While analyzing the components of Duqu, we discovered an interesting anomaly in the main component that is responsible for its business logics, the Payload DLL. We would like to share our findings and ask for help identifying the code.

Code layout

At first glance, the Payload DLL looks like a regular Windows PE DLL file compiled with Microsoft Visual Studio 2008 (linker version 9.0). The entry point code is absolutely standard, and there is one function exported by ordinal number 1 that also looks like MSVC++. This function is called from the PNF DLL and it is actually the “main” function that implements all the logics of contacting C&C servers, receiving additional payload modules and executing them. The most interesting is how this logic was programmed and what tools were used.

The code section of the Payload DLL is common for a binary that was made from several pieces of code. It consists of “slices” of code that may have been initially compiled in separate object files before they were linked in a single DLL. Most of them can be found in any C++ program, like the Standard Template Library (STL) functions, run-time library functions and user-written code, except the biggest slice that contains most of C&C interaction code.

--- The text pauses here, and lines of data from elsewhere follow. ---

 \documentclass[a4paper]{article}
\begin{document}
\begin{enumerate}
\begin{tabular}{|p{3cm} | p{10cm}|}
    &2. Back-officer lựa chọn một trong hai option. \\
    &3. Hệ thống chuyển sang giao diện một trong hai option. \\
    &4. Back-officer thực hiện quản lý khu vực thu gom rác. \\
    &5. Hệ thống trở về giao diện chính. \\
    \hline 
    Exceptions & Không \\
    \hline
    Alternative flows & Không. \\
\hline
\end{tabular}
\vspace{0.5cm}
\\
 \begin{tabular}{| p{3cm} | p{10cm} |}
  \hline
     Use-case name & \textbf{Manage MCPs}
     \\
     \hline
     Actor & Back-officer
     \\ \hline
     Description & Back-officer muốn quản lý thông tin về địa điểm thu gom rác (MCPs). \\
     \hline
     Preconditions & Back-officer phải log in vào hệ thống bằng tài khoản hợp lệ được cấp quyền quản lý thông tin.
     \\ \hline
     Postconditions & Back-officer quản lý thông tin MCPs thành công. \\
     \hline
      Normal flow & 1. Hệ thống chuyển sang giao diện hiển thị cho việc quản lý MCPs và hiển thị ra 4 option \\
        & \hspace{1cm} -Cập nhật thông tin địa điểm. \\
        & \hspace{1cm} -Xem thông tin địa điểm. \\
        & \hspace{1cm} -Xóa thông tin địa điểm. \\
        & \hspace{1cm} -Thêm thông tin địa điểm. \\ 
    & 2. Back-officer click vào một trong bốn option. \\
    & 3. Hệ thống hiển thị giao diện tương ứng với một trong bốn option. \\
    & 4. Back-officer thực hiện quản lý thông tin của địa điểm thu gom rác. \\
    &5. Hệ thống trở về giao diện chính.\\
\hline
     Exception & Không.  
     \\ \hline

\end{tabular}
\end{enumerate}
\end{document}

Layout of the code section of the Payload DLL file

This slice is different from others, because it was not compiled from C++ sources. It contains no references to any standard or user-written C++ functions, but is definitely object-oriented. We call it the Duqu Framework.

The Framework

Features

The code that implements the Duqu Framework has several distinctive properties:

  • Everything is wrapped into objects
  • Function table is placed directly into the class instance and can be modified after construction
  • There is no distinction between utility classes (linked lists, hashes) and user-written code
  • Objects communicate using method calls, deferred execution queues and event-driven callbacks
  • There are no references to run-time library functions, native Windows API is used instead

Objects

All objects are instances of some class, we identified 60 classes. Each object is constructed with a “constructor” function that allocates memory, fills in the function table and initializes members.


Constructor function for the linked list class.

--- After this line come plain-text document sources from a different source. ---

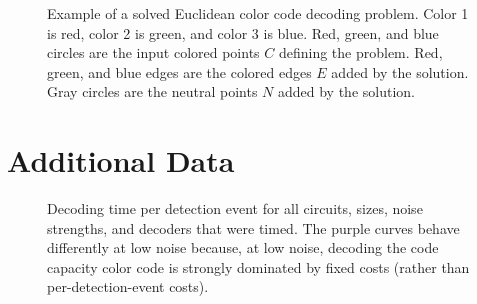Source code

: \documentclass[onecolumn,unpublished,a4paper]{quantumarticle}
\theoremstyle{definition}
\theoremstyle{definition}
\theoremstyle{definition}
\begin{document}
\begin{figure}[H]
    \centering
    \caption{
        Example of a solved Euclidean color code decoding problem.
        Color 1 is red, color 2 is green, and color 3 is blue.
        Red, green, and blue circles are the input colored points $C$ defining the problem.
        Red, green, and blue edges are the colored edges $E$ added by the solution.
        Gray circles are the neutral points $N$ added by the solution.
    }
    \label{fig:euclidean_decoding}
\end{figure}



\clearpage
\section{Additional Data}
\label{app:extra-data}

\begin{figure}[H]
    \centering
    \caption{
        Decoding time per detection event for all circuits, sizes, noise strengths, and decoders that were timed.
        The purple curves behave differently at low noise because, at low noise, decoding the code capacity color code is strongly dominated by fixed costs (rather than per-detection-event costs).
    }
    \label{fig:timing_d_full}
\end{figure}
\end{document}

The layout of each object depends on its class. Some classes appear to have binary compatible function tables but there is no indication that they have any common parent classes (like in other OO languages). Furthermore, the location of the function table is not fixed: some classes have it at offset 0 of the instance, but some does not.


Layout of the linked list object. First 10 fields are pointers to member functions.

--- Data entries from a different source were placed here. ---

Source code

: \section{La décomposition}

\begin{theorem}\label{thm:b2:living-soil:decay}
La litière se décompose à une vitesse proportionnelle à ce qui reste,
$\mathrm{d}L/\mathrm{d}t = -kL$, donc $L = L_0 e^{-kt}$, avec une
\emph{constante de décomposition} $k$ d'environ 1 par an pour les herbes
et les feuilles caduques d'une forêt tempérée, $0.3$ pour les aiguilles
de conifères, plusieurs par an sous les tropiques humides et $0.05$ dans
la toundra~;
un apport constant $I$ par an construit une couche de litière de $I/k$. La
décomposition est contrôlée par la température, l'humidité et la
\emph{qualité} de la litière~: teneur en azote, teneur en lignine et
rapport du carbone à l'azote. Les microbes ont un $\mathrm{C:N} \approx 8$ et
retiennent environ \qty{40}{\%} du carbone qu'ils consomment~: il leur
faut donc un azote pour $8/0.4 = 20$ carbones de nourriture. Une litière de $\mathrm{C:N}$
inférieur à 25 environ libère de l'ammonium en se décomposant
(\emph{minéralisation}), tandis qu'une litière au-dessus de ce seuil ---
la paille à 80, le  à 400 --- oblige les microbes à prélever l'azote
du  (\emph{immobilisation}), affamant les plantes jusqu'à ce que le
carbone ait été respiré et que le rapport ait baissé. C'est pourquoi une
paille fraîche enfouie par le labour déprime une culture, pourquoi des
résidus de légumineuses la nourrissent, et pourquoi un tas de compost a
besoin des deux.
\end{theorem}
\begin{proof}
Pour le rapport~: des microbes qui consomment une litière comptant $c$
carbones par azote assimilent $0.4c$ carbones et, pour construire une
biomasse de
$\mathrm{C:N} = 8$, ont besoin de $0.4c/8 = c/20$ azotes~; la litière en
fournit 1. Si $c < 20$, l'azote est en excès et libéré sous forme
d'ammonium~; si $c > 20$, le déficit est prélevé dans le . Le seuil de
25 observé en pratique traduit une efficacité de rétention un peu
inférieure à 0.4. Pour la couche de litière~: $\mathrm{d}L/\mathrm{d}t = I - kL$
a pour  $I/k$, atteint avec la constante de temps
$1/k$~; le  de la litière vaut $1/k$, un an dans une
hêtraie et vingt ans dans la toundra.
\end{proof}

Objects are destroyed by corresponding “destructor” functions. These functions usually destroy all objects referenced by member fields and free any memory used.

Member functions can be referenced by the object’s function table (like “virtual” functions in C++) or they can be called directly. In most object-oriented languages, member functions receive the “this” parameter that references the instance of the object, and there is a calling convention that defines the location of the parameter – either in a register, or in stack. This is not the case for the Duqu Framework classes – they can receive “this” parameter in any register or in stack.


Member function of the linked list, receives “this” parameter on stack

Event driven framework

The layout and implementation of objects in the Duqu Framework is definitely not native to C++ that was used to program the rest of the Trojan. There is an even more interesting feature of the framework that is used extensively throughout the whole code: it is event driven.

There are special objects that implement the event-driven model:

  • Event objects, based on native Windows API handles
  • Thread context objects that hold lists of events and deferred execution queues
  • Callback objects that are linked to events
  • Event monitors, created by each thread context for monitoring events and executing callback objects
  • Thread context storage manages the list of active threads and provides access to per-thread context objects

This event-driven model resembles Objective C and its message passing features, but the code does not have any direct references to the language, neither does it look like compiled with known Objective C compilers.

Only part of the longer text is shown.